* **Problem to work on**:
Select the lines below containing the word "Внешняя".

* **Exercise input**:
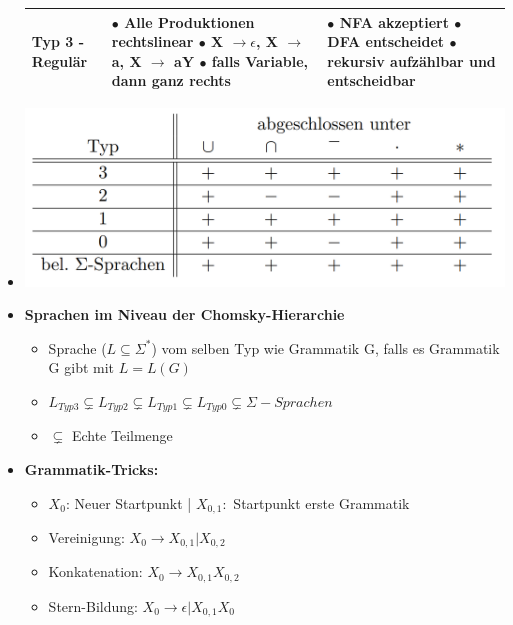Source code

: \documentclass[11pt,a4paper]{article}
\begin{document}
\begin{itemize}
\begin{longtable}[h]{|p{4cm} | p{6cm} | p{7cm}|}
Typ 3 - Regulär &  \makecell[l]{$\bullet$ Alle Produktionen rechtslinear \\
$\bullet$ X $\rightarrow \epsilon$, X $\rightarrow$ a, X $\rightarrow$ aY \\
$\bullet$ falls Variable, dann ganz rechts} &
\makecell[l]{$\bullet$ NFA akzeptiert \\ $\bullet$ DFA entscheidet \\$\bullet$ rekursiv aufzählbar und entscheidbar} \\ \hline

\end{longtable}

\item[]
	\begin{center}
	\includegraphics[width=14cm]{abschlussgrammatiken}
	\end{center}
	
\item \textbf{Sprachen im Niveau der Chomsky-Hierarchie}
	\begin{itemize}
	
	\item Sprache ($L \subseteq \Sigma^*$)	vom selben Typ wie Grammatik G, falls es Grammatik G gibt mit $L = L(G)$
	\item $L_{Typ3} \subsetneq L_{Typ2} \subsetneq L_{Typ1} \subsetneq L_{Typ0} \subsetneq \Sigma-Sprachen$
	\item $\subsetneq$ Echte Teilmenge
	
	\end{itemize}
	
\item \textbf{Grammatik-Tricks:}
	\begin{itemize}
	\item $X_0$: Neuer Startpunkt | $X_{0,1}:$ Startpunkt erste Grammatik
	\item Vereinigung: $X_0 \rightarrow X_{0,1} | X_{0,2}$
	\item Konkatenation: $X_0 \rightarrow X_{0,1} X_{0,2}$
	\item Stern-Bildung: $X_0 \rightarrow \epsilon|X_{0,1}X_0$ 
	\end{itemize}
	

\end{itemize}
\end{document}
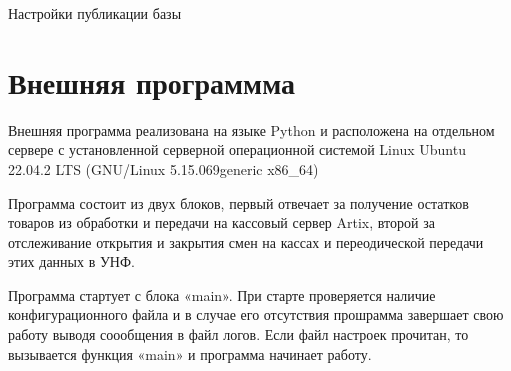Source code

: \documentclass[letterpaper,10pt,russian]{sphinxmanual}
\begin{document}
\sphinxAtStartPar
Настройки публикации базы

\begin{figure}[htbp]
\centering

\noindent{}
\end{figure}

\sphinxstepscope


\chapter{Внешняя программма}
\label{\detokenize{prox:id1}}\label{\detokenize{prox::doc}}
\sphinxAtStartPar
Внешняя программа реализована на языке Python и расположена на отдельном сервере с установленной серверной операционной системой Linux
Ubuntu 22.04.2 LTS (GNU/Linux 5.15.0\sphinxhyphen{}69\sphinxhyphen{}generic x86\_64)

\sphinxAtStartPar
Программа состоит из двух блоков, первый отвечает за получение остатков товаров из обработки и передачи на кассовый сервер Artix,
второй за отслеживание открытия и закрытия смен на кассах и переодической передачи этих данных в УНФ.

\sphinxAtStartPar
{}
\begin{quote}

\sphinxAtStartPar
{}
\end{quote}

\sphinxAtStartPar
Программа стартует с блока «main». При старте проверяется наличие конфигурационного файла  и
в случае его отсутствия прошрамма завершает свою работу выводя соообщения в файл логов. Если
файл настроек прочитан, то вызывается функция «main» и программа начинает работу.

\begin{sphinxVerbatim}[commandchars=\\\{\}]
  
   
    
\end{sphinxVerbatim}
\end{document}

* **Your response**:
\chapter{Внешняя программма}
Внешняя программа реализована на языке Python и расположена на отдельном сервере с установленной серверной операционной системой Linux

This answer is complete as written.